Den ab 01.04.1941 neu errichteten Lehrerbildungsanstalten standen zunächst überwiegend die Gebäude zur Verfügung, in denen die jetzt umbenannten Aufbaulehrgänge untergebracht waren. Diese reichten aber nicht aus, um die nunmehr erheblich höhere Anzahl von Schülern ausbilden zu können. So wurden neue Standorte mit geeigneten Gebäuden gesucht. Einer dieser neuen Standorte sollte ab 1943 Pasewalk werden. Über die Gründe dieser Wahl haben wir leider keine Dokumente gefunden.
Eine Woche nach Ostern, am 03.05.1943, wurden die ersten Schüler der neuen LBA einberufen. Dieses Datum sehen wir als Gründungstag der LBA Pasewalk an. Der Anfang wurde mit 2 Klassen (Zügen) von je 33 Schülern gemacht, Zug 1a und Zug 1b. Als Wohnheim war das Gebäude der ehemaligen Jugendherberge in der Stettiner Straße geplant, das aber noch nicht bezugsfertig ausgerichtet war, so dass die Schüler erst einmal in dem Schulgebäude behelfsmäßig untergebracht wurden, bis sie nach wenigen Wochen in das Wohnheim einziehen konnten. Die einzelnen Stuben hatten unterschiedliche Größen, einzelne waren mit sechs Betten belegt, andere auch mit zehn bis zwölf.

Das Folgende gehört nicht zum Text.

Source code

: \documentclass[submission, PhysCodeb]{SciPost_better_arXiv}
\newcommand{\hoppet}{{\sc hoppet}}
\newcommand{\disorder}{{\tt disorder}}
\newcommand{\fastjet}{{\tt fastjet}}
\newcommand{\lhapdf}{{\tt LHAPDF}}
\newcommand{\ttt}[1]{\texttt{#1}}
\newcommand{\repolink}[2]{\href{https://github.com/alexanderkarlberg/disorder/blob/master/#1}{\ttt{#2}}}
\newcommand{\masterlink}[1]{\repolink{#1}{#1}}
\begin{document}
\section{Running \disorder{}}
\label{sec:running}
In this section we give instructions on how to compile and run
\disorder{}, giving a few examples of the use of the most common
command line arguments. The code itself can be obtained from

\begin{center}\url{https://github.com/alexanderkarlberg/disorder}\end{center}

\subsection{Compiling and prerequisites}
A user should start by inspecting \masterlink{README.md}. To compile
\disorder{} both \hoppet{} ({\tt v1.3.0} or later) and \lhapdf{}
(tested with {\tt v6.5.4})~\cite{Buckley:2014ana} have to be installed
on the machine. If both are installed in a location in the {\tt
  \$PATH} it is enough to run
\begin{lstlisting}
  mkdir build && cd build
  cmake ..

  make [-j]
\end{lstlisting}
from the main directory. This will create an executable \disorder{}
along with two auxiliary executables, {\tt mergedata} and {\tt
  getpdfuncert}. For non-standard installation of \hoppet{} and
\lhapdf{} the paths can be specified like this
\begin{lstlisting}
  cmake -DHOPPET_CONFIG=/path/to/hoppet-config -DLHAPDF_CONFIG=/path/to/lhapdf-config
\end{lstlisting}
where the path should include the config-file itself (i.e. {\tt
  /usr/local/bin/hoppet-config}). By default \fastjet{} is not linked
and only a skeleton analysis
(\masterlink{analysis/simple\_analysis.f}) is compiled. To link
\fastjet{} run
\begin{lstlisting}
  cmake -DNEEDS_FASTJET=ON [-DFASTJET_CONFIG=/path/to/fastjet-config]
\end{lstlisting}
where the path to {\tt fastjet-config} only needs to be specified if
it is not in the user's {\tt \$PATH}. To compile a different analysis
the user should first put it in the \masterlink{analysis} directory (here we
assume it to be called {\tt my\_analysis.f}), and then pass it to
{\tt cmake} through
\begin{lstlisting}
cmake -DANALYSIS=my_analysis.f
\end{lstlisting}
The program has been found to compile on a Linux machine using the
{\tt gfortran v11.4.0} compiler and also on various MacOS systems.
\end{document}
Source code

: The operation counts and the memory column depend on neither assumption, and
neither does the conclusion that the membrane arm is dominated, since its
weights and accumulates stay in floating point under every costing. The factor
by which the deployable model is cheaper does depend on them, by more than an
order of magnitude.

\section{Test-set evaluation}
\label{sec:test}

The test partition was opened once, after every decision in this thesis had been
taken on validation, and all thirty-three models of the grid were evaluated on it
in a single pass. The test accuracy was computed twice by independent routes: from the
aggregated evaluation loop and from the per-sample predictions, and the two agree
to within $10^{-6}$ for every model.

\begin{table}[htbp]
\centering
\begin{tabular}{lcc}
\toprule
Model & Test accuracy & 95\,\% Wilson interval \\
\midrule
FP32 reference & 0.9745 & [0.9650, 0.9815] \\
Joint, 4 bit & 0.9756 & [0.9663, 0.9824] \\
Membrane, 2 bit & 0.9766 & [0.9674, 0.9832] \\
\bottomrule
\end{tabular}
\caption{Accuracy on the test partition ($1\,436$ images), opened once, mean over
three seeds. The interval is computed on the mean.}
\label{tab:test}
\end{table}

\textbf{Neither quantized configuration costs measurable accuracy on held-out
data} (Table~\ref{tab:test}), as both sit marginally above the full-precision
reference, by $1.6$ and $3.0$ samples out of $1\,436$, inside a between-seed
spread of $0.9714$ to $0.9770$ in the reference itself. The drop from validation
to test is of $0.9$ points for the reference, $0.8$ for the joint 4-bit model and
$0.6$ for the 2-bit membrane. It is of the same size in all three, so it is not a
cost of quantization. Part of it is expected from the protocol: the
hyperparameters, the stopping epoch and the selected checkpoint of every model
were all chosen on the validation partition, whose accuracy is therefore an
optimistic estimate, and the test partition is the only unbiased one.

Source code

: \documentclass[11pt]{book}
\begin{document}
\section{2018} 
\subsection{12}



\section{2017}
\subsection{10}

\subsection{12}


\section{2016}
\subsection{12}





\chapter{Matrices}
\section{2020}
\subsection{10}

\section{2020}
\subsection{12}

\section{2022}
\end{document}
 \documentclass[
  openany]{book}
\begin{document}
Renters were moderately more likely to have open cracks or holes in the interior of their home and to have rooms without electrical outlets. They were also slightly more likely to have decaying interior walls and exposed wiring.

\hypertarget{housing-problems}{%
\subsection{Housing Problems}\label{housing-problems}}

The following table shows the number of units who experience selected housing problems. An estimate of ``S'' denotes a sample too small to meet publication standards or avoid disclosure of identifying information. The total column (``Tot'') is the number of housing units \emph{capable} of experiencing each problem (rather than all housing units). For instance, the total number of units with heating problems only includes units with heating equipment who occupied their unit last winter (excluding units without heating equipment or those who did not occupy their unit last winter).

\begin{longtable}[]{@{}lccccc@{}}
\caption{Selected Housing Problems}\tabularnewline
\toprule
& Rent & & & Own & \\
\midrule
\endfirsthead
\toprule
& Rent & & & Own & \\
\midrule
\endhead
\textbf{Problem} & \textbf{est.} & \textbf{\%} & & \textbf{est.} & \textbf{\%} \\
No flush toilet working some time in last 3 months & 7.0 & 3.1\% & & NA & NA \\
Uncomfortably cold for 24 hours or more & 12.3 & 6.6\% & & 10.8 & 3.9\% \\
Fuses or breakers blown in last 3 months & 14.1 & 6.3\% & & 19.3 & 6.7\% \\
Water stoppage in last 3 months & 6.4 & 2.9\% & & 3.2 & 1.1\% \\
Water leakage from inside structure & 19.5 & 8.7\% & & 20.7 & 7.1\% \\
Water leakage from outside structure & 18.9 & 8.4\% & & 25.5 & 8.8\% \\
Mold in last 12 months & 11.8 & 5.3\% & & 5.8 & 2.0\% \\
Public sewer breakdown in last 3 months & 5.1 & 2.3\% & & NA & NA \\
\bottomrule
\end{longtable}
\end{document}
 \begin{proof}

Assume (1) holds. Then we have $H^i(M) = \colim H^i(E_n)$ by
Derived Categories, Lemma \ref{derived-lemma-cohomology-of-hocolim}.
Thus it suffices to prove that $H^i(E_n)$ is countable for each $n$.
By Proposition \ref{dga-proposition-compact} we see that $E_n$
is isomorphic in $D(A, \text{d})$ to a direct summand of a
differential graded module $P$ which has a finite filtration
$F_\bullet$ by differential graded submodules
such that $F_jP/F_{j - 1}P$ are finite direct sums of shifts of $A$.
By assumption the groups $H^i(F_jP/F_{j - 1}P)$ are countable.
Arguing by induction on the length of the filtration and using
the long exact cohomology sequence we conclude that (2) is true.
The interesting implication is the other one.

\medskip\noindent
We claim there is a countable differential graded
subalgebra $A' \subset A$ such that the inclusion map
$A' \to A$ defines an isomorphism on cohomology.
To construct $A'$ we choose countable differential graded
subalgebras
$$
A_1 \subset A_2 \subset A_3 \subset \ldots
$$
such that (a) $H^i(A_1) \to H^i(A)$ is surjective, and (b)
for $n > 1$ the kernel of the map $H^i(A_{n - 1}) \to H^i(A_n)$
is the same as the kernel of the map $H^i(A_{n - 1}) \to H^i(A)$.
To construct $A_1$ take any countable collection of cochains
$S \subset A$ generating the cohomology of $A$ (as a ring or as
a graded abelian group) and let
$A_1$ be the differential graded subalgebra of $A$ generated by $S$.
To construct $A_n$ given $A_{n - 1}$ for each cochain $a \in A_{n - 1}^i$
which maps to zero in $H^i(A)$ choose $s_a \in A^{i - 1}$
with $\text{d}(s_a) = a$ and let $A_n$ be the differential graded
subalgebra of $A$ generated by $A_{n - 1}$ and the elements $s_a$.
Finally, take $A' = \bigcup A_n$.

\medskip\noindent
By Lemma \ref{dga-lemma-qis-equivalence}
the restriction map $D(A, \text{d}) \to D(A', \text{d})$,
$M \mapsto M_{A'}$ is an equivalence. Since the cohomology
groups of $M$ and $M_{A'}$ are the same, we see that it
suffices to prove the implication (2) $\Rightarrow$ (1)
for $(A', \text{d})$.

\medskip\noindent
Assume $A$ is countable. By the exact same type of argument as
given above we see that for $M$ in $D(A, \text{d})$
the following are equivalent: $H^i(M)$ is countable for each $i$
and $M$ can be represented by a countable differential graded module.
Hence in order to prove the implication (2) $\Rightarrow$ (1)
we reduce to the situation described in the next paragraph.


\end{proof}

Das Schulgebäude stand in der Baustraße Nr. 30 (damals Horst-Wessel-Str. 30), unmittelbar neben der Marienkirche, einem massiven Gebäude, das 1864 fertiggestellt wurde. Bezeichnet wurde es als »Höhere Stadtschule«, ab 1904 als »Höhere Töchterschule«. In der Weimarer Zeit wurde die Schule in ein Städtisches Lyzeum umgewandelt. Die Inschrift über dem Haupteingang – »Die Furcht des Herrn ist der Weisheit Anfang« – ist heute übertüncht, aber noch lesbar. Ab 03.05.1943 war es dann das Schulgebäude der LBA, in dem wir nicht nur vormittags zum Unterricht waren, sondern auch nachmittags unsere Hausaufgaben machen konnten.
Am 04.10.1943 wurde eine weitere Klasse mit 35 Schülern gebildet, der Zug 1c. Diese wurde in das laufende Schuljahr eingegliedert, die Schüler mussten den Lehrstoff der vergangenen Monate also nachholen.
Der nächste Jahrgang rückte am 26.04.1944 an. Es wurden 2 neue Klassen mit je etwa 30 bis 32 Schülern gebildet, sie wurden als 4. und 5. Zug bezeichnet.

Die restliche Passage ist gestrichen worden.